Can I decrease allocations here?

fredrikpaues · March 17, 2022, 10:54am

I’m trying to further optimize performance-critical function that locates values on a grid. Here I have tried using that the values will be sorted. And the bulk of the code is fast and has only 3 allocations, but then the final statement hits me with 2131 allocations Could you help me minimize them?

function locate_vector(
    values::AbstractVector{<:Real},
    gridpoints;
    locate_below::Bool=false,
    locate_above::Bool=false,
)
    function incrementalsearch(low, value, gridpoints)
        while value >= gridpoints[low + 1]
            low += 1
        end

        return low
    end

    indices = ones(Integer, size(values))
    weights = Vector{Tuple}(undef, size(values))

    low = 1
    high = length(gridpoints) - 1

    for ix in eachindex(values)
        if values[ix] <= gridpoints[1]
            # indices[ix] = low = 1  # No need as indices and low are initialized to 1

            if !locate_below
                weights[ix] = (1.0, 0.0)
            end
        elseif values[ix] >= gridpoints[end]
            indices[ix:end] .= length(gridpoints) - 1

            if !locate_above
                weights[ix:end] .= repeat((0.0, 1.0), length(weights[ix:end]))
            end

            break
        elseif low == high
            indices[ix] = high
        else
            indices[ix] = low = incrementalsearch(low, values[ix], gridpoints)
        end
    end

    no_weights = filter(ix -> !isassigned(weights, ix), 1:length(weights))
    weights[no_weights] .= map(  # Crazy number of allocations
        ix -> (
            gridpoints[indices[ix] .+ 1] .- values[ix],
            values[ix] .- gridpoints[indices[ix]]
        ) ./ (
            gridpoints[indices[ix] .+ 1]
            .- gridpoints[indices[ix]]
        ),
        no_weights,
    )

    return indices, weights
end

using BenchmarkTools
gridpoints = collect(range(0.1, 0.9, 100));
values = sort(rand(101));
@btime locate_vector(values, gridpoints; locate_above=true);
# 256.400 μs (2134 allocations: 63.00 KiB)

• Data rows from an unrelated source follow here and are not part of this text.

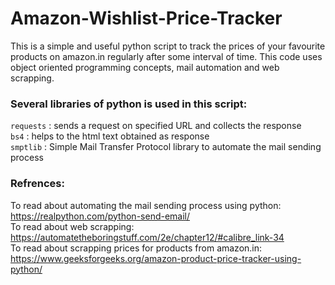 # Amazon-Wishlist-Price-Tracker

This is a simple and useful python script to track the prices of your favourite products on amazon.in regularly after some interval of time. This code uses object oriented programming concepts, mail automation and web scrapping.


<h3>Several libraries of python is used in this script:</h3>

<code>requests</code> : sends a request on specified URL and collects the response<br>
<code>bs4</code> : helps to the html text obtained as response<br>
<code>smptlib</code> : Simple Mail Transfer Protocol library to automate the mail sending process<br>


<h3>Refrences:</h3>

To read about automating the mail sending process using python:<br>https://realpython.com/python-send-email/<br>
To read about web scrapping:<br>https://automatetheboringstuff.com/2e/chapter12/#calibre_link-34<br>
To read about scrapping prices for products from amazon.in:<br>https://www.geeksforgeeks.org/amazon-product-price-tracker-using-python/<br>
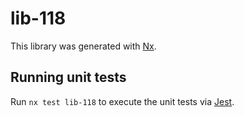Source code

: # lib-118

This library was generated with [Nx](https://nx.dev).

## Running unit tests

Run `nx test lib-118` to execute the unit tests via [Jest](https://jestjs.io).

goerch · March 17, 2022, 11:04am

You could use a comprehension (lazy) instead of map (eager constructing a vector) like so

    weights[no_weights] .= ((
            gridpoints[indices[ix] .+ 1] .- values[ix],
            values[ix] .- gridpoints[indices[ix]]
        ) ./ (
            gridpoints[indices[ix] .+ 1]
            .- gridpoints[indices[ix]]
        ) for ix in no_weights)

fredrikpaues · March 17, 2022, 11:12am

That helped, but only by very, very little—allocations dropped by 6

goerch · March 17, 2022, 11:25am

Confirmed (checked that with profiler). Go back to ‘map’ and try

    weights = Vector{Tuple{Float64, Float64}}(undef, size(values))

This looks slightly better here. (Vector{Tuple} means implicitly Vector{Tuple{Any...}} and this is no good).

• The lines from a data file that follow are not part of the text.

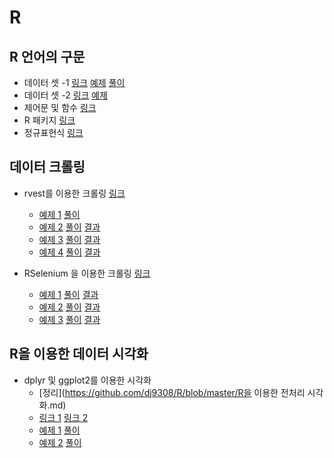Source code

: # R

## R 언어의 구문

- 데이터 셋 -1 [링크](https://github.com/dj9308/R/blob/master/lecture/day1.R) [예제]([https://github.com/dj9308/R/blob/master/practice/190809/8%EC%9B%949%EC%9D%BC_1.docx](https://github.com/dj9308/R/blob/master/practice/190809/8월9일_1.docx)) [풀이](https://github.com/dj9308/R/blob/master/practice/190809/lab_01.R)
- 데이터 셋 -2 [링크](https://github.com/dj9308/R/blob/master/lecture/day2.R) [예제]()
- 제어문 및 함수 [링크](https://github.com/dj9308/R/blob/master/lecture/day3.R)
- R 패키지 [링크](https://github.com/dj9308/R/blob/master/lecture/day5.R)
- 정규표현식 [링크](https://github.com/dj9308/R/blob/master/lecture/day6.R)

## 데이터 크롤링

- rvest를 이용한 크롤링 [링크](https://github.com/dj9308/R/blob/master/lecture/day5.R) 
  - [예제 1](https://github.com/dj9308/R/blob/master/practice/190816/8월16일.txt) [풀이](https://github.com/dj9308/R/blob/master/practice/190816/movie2.R)
  - [예제 2](https://github.com/dj9308/R/blob/master/practice/190816/8월16일_2.docx) [풀이](https://github.com/dj9308/R/blob/master/practice/190816/daumnews.R) [결과](https://github.com/dj9308/R/blob/master/practice/190816/daumnews.csv)
  - [예제 3](https://github.com/dj9308/R/blob/master/practice/190816/8월16일_3.docx) [풀이](https://github.com/dj9308/R/blob/master/practice/190816/saramin.R) [결과](https://github.com/dj9308/R/blob/master/practice/190816/saramin.csv)
  - [예제 4](https://github.com/dj9308/R/blob/master/practice/190819/8월19일_1.docx) [풀이](https://github.com/dj9308/R/blob/master/practice/190819/navercomic.R) [결과](https://github.com/dj9308/R/blob/master/practice/190819/navercomic.csv)

- RSelenium 을 이용한 크롤링 [링크]()
  - [예제 1](https://github.com/dj9308/R/blob/master/practice/190819/8월19일_2.txt) [풀이](https://github.com/dj9308/R/blob/master/practice/190819/hotel.R) [결과](https://github.com/dj9308/R/blob/master/practice/190819/hotel.txt)
  - [예제 2](https://github.com/dj9308/R/blob/master/practice/190819/8월19일_3.docx) [풀이](https://github.com/dj9308/R/blob/master/practice/190819/yes24.R) [결과](https://github.com/dj9308/R/blob/master/practice/190819/yes24.txt)
  - [예제 3](https://github.com/dj9308/R/blob/master/practice/190820/8월20일_1.docx) [풀이](https://github.com/dj9308/R/blob/master/practice/190820/starbucks.R) [결과](https://github.com/dj9308/R/blob/master/practice/190820/starbucks.csv)

## R을 이용한 데이터 시각화

- dplyr 및 ggplot2를 이용한 시각화
  - [정리](https://github.com/dj9308/R/blob/master/R을 이용한 전처리 시각화.md)
  - [링크 1](https://github.com/dj9308/R/blob/master/lecture/day7.R)  [링크 2](https://github.com/dj9308/R/blob/master/lecture/day8.R)
  - [예제 1](https://github.com/dj9308/R/blob/master/practice/190821/8월21일_1.docx) [풀이](https://github.com/dj9308/R/blob/master/practice/190821/dplyr_lab1.R)
  - [예제 2](https://github.com/dj9308/R/blob/master/practice/190821/8월21일_2.docx) [풀이](https://github.com/dj9308/R/blob/master/practice/190821/dplyr_lab2.R)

goerch · March 17, 2022, 11:31am

Afterwards this

    for ix in no_weights
        weights[ix] =
            (
                gridpoints[indices[ix] .+ 1] .- values[ix],
                values[ix] .- gridpoints[indices[ix]]
            ) ./ (
                gridpoints[indices[ix] .+ 1]
                .- gridpoints[indices[ix]]
            )
    end

eliminates the last dynamic dispatch yielding

  770.635 ns (5 allocations: 3.61 KiB)

fredrikpaues · March 17, 2022, 11:53am

Great! Thank you!

fredrikpaues · March 17, 2022, 11:54am

Noob question but how did you check that with the profiler?

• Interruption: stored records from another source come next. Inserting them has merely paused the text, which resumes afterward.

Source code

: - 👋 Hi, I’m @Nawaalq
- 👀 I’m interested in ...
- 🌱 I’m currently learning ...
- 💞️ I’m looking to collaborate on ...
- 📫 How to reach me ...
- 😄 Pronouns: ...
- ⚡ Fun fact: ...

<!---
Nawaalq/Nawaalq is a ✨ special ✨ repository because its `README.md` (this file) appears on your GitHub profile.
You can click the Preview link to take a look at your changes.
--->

goerch · March 17, 2022, 12:01pm

I’m still using Atom/Juno for this with a script like

using Profile
Profile.clear()
gridpoints = collect(range(0.1, 0.9, 100));
values = sort(rand(101));
locate_vector(values, gridpoints; locate_above=true);
@profile for i in 1:1000; locate_vector(values, gridpoints; locate_above=true); end
# Profile.print()
Juno.profiler()

Here is before

and here is after

Color coding: yellow is dynamic dispatch, red is allocation…

DNF · March 17, 2022, 1:29pm

I understand that you fixed Vector{Tuple} to get a concrete element type, right? But did you also fix indices? Integer is an abstract type, you should use

indices = ones(Int, size(values))

instead.

DNF · March 17, 2022, 2:01pm

Wait a minute! Did you check the correctness of the results?

Changing from this:

weights = Vector{Tuple}(undef, size(values))

to

weights = Vector{Tuple{Float64, Float64}}(undef, size(values))

may have some unintended consequences. Later in the code @fredrikpaues uses !isassigned(weights, ix), but that makes no sense for the latter, because of this:

1.7.2> v1 = Vector{Tuple}(undef, 3)
3-element Vector{Tuple}:
 #undef
 #undef
 #undef

1.7.2> isassigned(v1, 1)
false

1.7.2> v2 = Vector{NTuple{2,Float64}}(undef, 3)
3-element Vector{Tuple{Float64, Float64}}:
 (2.5e-323, 3.5e-323)
 (4.0e-323, 4.4e-323)
 (5.0e-323, 5.4e-323)

1.7.2> isassigned(v2, 1)
true

There is no #undef value for bitsvalues like these, and isassigned is always true.

I’m not 100% sure if the last code version still has isassigned because the image was very small and blurry, but if so, the algorithm should be redesigned, without relying on isassigned, which is not a great idea.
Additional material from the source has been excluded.